## Aim of the exercise
Start at the line in the entries below that contains "to build the", stop at the line that contains "## Further help", and output exactly the lines in that span, both ends included.

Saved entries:
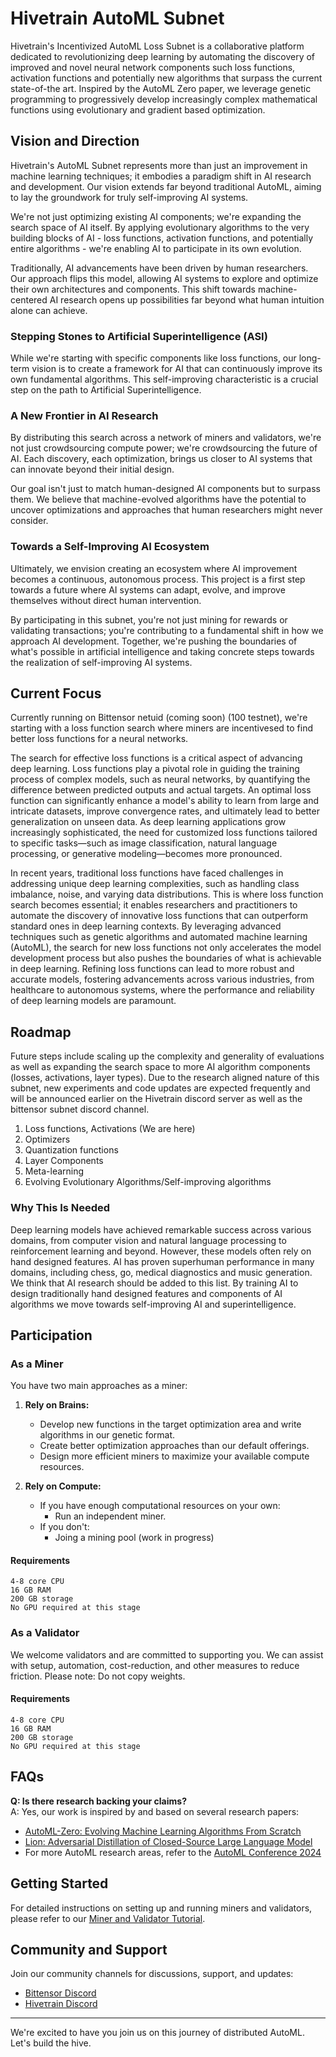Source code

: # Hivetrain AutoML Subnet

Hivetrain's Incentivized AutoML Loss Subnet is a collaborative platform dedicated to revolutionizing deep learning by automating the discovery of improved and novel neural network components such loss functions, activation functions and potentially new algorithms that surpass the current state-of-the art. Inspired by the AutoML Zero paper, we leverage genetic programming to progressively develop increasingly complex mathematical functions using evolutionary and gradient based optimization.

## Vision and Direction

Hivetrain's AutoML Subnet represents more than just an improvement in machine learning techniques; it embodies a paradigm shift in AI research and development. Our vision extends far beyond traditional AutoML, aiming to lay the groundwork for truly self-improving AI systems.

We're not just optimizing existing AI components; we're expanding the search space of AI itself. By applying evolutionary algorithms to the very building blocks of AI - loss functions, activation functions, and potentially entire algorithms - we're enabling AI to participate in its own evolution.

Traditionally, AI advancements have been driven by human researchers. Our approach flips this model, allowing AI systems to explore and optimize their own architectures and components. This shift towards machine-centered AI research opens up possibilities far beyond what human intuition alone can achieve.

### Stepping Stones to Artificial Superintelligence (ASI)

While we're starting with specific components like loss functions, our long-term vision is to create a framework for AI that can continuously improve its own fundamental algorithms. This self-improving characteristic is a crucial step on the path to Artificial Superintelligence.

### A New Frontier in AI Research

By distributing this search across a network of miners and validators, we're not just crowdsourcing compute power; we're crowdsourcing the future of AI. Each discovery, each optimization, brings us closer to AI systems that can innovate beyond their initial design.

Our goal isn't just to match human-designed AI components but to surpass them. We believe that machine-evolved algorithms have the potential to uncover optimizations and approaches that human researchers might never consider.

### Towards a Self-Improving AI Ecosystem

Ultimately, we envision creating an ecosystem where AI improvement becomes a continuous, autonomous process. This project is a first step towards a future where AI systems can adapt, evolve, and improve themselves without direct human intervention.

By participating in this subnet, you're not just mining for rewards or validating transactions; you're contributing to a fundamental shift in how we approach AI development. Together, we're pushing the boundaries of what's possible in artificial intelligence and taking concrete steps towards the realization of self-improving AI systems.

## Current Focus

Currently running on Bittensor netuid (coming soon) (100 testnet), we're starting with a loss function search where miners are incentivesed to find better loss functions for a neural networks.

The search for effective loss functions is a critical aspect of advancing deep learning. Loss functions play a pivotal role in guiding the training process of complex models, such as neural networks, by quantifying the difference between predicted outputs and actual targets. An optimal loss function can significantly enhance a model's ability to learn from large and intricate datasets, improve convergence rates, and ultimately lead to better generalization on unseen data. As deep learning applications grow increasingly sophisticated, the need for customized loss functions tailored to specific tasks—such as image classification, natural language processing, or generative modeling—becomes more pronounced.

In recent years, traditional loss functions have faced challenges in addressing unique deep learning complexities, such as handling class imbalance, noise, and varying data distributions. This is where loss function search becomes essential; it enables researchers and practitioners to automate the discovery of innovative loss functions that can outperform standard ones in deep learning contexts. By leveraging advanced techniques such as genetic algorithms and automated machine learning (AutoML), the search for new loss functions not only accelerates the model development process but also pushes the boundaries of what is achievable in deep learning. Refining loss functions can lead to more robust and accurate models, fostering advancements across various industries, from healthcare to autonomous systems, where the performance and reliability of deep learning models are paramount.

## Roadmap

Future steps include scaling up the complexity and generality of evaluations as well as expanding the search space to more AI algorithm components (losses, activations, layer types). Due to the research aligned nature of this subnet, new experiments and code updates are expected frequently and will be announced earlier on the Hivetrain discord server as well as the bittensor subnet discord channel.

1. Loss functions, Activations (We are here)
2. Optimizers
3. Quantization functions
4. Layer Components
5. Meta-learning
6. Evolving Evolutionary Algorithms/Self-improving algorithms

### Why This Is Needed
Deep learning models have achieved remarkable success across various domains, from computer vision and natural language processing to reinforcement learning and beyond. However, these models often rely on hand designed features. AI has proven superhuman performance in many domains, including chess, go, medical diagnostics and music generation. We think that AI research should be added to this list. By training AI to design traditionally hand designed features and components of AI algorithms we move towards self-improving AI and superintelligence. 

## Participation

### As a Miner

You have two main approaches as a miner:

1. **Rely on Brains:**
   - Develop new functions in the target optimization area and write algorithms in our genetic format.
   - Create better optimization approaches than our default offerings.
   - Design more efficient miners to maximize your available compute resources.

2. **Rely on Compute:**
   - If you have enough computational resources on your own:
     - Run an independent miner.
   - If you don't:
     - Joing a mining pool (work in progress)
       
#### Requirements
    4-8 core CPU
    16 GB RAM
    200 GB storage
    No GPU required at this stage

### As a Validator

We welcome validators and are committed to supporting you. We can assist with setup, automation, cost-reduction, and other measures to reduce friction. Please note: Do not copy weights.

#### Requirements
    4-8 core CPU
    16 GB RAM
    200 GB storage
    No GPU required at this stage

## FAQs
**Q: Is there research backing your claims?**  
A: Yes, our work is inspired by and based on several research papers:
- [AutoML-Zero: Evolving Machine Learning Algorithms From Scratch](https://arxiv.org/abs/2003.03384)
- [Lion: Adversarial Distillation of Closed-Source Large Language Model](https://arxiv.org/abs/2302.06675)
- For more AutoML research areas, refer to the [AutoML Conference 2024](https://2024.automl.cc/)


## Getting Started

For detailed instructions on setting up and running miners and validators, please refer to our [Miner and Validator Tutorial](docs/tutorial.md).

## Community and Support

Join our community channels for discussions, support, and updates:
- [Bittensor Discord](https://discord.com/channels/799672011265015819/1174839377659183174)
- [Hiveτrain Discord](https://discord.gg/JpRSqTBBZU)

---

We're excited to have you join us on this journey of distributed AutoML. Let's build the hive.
* * *
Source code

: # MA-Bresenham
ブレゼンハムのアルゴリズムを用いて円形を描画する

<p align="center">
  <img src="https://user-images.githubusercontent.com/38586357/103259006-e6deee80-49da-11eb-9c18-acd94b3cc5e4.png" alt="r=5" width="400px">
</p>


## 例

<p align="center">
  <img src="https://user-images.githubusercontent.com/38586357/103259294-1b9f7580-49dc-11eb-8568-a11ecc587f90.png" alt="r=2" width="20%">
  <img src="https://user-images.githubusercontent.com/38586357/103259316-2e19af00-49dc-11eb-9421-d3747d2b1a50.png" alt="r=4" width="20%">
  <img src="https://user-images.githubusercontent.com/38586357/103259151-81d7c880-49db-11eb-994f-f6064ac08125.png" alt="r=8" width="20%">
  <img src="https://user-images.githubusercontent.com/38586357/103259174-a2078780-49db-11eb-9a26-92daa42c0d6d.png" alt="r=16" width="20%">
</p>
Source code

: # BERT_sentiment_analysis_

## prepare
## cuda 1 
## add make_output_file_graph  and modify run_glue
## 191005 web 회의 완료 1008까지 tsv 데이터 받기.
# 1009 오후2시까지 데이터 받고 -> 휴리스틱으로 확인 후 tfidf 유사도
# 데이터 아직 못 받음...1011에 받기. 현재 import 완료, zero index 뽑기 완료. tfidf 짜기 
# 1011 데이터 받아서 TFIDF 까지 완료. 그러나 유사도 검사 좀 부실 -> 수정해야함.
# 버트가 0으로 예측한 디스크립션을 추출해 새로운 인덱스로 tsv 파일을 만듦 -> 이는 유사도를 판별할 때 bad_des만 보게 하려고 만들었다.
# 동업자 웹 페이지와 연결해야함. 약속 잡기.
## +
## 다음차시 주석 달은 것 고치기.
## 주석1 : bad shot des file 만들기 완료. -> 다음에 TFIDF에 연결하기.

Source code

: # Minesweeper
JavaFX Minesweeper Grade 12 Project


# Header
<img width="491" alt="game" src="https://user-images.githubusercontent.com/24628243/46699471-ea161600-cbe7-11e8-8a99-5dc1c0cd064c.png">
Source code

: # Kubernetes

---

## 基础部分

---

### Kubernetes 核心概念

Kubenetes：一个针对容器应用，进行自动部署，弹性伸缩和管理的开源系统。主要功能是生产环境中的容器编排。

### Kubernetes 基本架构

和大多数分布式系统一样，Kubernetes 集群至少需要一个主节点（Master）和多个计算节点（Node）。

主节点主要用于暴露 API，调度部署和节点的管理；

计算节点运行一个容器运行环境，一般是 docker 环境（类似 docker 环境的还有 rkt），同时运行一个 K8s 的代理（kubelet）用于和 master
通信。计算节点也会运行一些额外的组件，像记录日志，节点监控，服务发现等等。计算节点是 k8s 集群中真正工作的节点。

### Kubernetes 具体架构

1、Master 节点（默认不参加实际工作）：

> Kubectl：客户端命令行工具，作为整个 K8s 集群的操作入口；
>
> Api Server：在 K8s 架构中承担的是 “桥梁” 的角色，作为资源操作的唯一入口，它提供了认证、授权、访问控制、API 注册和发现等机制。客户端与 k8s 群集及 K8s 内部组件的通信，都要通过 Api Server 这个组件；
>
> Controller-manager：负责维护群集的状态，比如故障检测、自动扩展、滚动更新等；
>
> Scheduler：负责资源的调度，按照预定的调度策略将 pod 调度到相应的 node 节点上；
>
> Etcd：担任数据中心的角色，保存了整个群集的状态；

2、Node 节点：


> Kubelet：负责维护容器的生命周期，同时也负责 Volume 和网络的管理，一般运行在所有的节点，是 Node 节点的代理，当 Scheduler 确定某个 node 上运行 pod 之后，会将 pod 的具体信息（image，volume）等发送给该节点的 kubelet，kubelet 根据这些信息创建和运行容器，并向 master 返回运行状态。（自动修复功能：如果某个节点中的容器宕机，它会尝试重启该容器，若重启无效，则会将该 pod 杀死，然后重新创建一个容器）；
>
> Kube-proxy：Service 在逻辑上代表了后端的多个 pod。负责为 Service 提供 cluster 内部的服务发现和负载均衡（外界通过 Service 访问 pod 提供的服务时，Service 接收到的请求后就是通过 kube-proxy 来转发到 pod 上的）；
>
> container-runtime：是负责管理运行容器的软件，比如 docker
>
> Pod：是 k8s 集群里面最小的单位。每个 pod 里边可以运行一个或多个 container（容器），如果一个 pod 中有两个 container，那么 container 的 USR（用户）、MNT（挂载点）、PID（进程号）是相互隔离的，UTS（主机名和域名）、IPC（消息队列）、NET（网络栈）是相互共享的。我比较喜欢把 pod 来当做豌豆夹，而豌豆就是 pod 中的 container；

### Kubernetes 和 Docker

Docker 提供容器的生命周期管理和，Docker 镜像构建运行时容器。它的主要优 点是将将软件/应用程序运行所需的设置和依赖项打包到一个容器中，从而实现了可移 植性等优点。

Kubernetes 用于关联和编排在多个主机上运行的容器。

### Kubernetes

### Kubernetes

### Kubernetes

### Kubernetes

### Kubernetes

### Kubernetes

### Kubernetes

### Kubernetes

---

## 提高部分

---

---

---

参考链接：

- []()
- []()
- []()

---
...
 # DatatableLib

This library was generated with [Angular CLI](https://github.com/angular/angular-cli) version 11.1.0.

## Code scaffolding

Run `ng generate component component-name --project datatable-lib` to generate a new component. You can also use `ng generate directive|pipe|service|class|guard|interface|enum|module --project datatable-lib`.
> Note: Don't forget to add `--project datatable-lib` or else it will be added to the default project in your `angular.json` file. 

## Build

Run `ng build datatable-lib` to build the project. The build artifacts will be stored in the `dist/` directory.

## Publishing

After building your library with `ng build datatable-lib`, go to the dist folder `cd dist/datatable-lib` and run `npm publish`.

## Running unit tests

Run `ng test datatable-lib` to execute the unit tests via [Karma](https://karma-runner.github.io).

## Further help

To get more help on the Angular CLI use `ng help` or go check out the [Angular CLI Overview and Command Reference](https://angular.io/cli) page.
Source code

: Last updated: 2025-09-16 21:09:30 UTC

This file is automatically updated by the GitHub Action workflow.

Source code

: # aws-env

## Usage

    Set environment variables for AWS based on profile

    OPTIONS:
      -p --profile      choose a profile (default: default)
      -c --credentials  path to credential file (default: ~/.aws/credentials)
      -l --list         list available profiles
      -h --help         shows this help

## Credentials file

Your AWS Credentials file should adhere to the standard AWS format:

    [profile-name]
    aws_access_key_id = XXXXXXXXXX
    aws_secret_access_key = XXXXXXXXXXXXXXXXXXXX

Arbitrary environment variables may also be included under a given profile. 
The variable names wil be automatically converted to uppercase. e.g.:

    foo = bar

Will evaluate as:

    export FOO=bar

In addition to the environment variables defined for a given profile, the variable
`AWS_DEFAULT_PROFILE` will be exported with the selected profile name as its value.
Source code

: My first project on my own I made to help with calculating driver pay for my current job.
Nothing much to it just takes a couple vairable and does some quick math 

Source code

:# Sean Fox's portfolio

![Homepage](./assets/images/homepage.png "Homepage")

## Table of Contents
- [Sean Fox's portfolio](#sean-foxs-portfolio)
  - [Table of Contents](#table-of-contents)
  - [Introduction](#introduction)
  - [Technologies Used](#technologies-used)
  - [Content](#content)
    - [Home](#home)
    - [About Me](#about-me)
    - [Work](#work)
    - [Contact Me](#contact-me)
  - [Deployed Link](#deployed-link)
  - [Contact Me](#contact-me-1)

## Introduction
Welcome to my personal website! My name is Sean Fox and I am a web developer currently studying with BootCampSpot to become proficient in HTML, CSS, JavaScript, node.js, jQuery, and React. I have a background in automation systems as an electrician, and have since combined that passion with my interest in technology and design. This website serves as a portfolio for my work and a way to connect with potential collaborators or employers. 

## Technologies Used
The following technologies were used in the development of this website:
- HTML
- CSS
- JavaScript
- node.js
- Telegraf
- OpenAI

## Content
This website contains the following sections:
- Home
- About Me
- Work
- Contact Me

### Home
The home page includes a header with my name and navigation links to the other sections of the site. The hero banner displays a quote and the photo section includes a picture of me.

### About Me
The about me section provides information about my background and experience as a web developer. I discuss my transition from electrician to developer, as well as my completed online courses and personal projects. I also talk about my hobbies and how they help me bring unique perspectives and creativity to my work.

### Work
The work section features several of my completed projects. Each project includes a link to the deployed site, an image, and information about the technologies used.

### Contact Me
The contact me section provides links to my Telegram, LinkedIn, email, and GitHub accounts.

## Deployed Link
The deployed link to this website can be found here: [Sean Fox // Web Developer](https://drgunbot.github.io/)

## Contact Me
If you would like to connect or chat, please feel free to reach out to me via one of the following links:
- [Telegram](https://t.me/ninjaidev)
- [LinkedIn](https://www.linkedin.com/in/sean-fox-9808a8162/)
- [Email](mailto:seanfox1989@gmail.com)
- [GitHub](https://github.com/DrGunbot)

## Response box
Run `ng build datatable-lib` to build the project. The build artifacts will be stored in the `dist/` directory.

## Publishing

After building your library with `ng build datatable-lib`, go to the dist folder `cd dist/datatable-lib` and run `npm publish`.

## Running unit tests

Run `ng test datatable-lib` to execute the unit tests via [Karma](https://karma-runner.github.io).

## Further help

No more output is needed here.